Your input is faulty.




Nineveh -> RE: Why it is always my fault. (11/8/2010 2:18:38 PM)

quote:

ORIGINAL: Twoshoes

I also think like that and blame myself for anything that goes wrong that I've made it clear I'm responsible for. There are two ways to deal with this: Stop fucking up OR Stop accepting/taking on more responsibility.

It has nothing to do with D/s. It's about holding yourself accountable when no one else can.


I do my very best to take the "stop fucking up" route.  On the other hand I'm human, I accept and expect that I will make mistakes some of the time.  This really isn't about guilt, it's about responsibility and how it manifests for me.  I usually have D/s ans opposed to M/s relationships, so perhaps I am stealing some blame that rightfully belongs to my subs, but I don't think they resent it too very much.




Nineveh -> RE: Why it is always my fault. (11/8/2010 2:22:26 PM)

Also, I want to make it clear that this is simply how I approach the dynamic, if I had a sub who blamed for everything as well and didn't take any responsibility herself that would lead to a very broken dynamic quite quickly.




Twoshoes -> RE: Why it is always my fault. (11/8/2010 2:55:39 PM)

Having a sense of responsibility is actually a good thing.

Sometimes, I'll be unwilling to become responsible for something I know I'm not good at. We all have limitations.

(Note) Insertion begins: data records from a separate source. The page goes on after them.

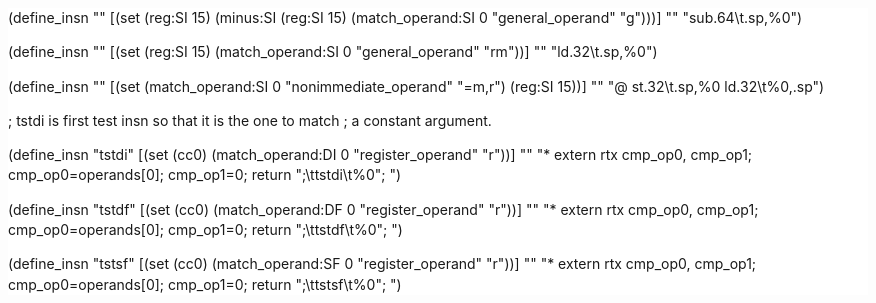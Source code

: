 (define_insn ""
  [(set (reg:SI 15)
	 (minus:SI (reg:SI 15)
		   (match_operand:SI 0 "general_operand" "g")))]
  ""
  "sub.64\\t.sp,%0")

(define_insn ""
  [(set (reg:SI 15)
	 (match_operand:SI 0 "general_operand" "rm"))]
  ""
  "ld.32\\t.sp,%0")

(define_insn ""
  [(set (match_operand:SI 0 "nonimmediate_operand" "=m,r")
	 (reg:SI 15))]
  ""
  "@
   st.32\\t.sp,%0
   ld.32\\t%0,.sp")

; tstdi is first test insn so that it is the one to match
; a constant argument.

(define_insn "tstdi"
  [(set (cc0)
	(match_operand:DI 0 "register_operand" "r"))]
  ""
  "*
    extern rtx cmp_op0, cmp_op1;
    cmp_op0=operands[0]; cmp_op1=0;
    return \";\\ttstdi\\t%0\";
")

(define_insn "tstdf"
  [(set (cc0)
	(match_operand:DF 0 "register_operand" "r"))]
  ""
  "*
    extern rtx cmp_op0, cmp_op1;
    cmp_op0=operands[0]; cmp_op1=0;
    return \";\\ttstdf\\t%0\";
")

(define_insn "tstsf"
  [(set (cc0)
	(match_operand:SF 0 "register_operand" "r"))]
  ""
  "*
    extern rtx cmp_op0, cmp_op1;
    cmp_op0=operands[0]; cmp_op1=0;
    return \";\\ttstsf\\t%0\";
")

If you make mistakes, then you have regret. What you can do is remedy the situation as best you can and then accept that's the best you could do at the time and move on.

That's how it works for me, at least.




anniezz338 -> RE: Why it is always my fault. (11/8/2010 3:37:21 PM)

Your sense of responsibility is very chivalrous and sensitive.

But just because your driving a Prius and are in control, you are not the reason the gas pedal stuck. I see where your going with this and there is alot of responsibility being a Dom or Master, but be practical. Some things just do not work out.




Nineveh -> RE: Why it is always my fault. (11/8/2010 3:43:04 PM)

quote:

ORIGINAL: anniezz338

Your sense of responsibility is very chivalrous and sensitive.

But just because your driving a Prius and are in control, you are not the reason the gas pedal stuck. I see where your going with this and there is alot of responsibility being a Dom or Master, but be practical. Some things just do not work out.


I don't drive, but to stretch the metaphor a little if the gas pedal sticks and I crash my prius into the neighbor's tree the crash is my fault.  I'll replace the neighbor's tree and repair my car.  If there's evidence that the stuck gas pedal was due to negligence on the part of the manufacturer or the person who did maintenance on my car I'll take what action is required to get them to take care of their liabilities in that, and I'll make sure not to assume in the future that the gas pedal is not going to stick, especially on that particular car.

Also, if someone asks who's fault it is that the neighbor's tree is now a cracked off stump, I'll claim responsibility without hesitating.